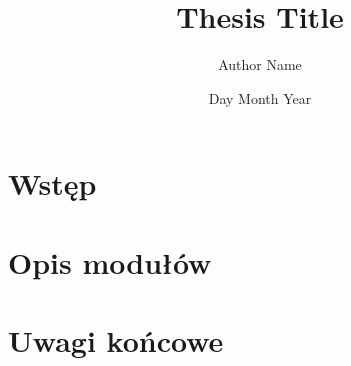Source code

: \documentclass[12pt,twoside]{report}
\title{Thesis Title}
\author{Author Name}
\date{Day Month Year}
\begin{document}
	
	\tableofcontents	
	
	\chapter{Wstęp}
    

    \chapter{Opis modułów}
    

	  \chapter{Uwagi końcowe}
    
\end{document}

----

[Activity]: The response should restate the material above word for word and contain no pictures.

[Response]:
Source code

: \documentclass[12pt,twoside]{report}
\title{Thesis Title}
\author{Author Name}
\date{Day Month Year}
\begin{document}
	
	\tableofcontents	
	
	\chapter{Wstęp}
    

    \chapter{Opis modułów}
    

	  \chapter{Uwagi końcowe}
    
\end{document}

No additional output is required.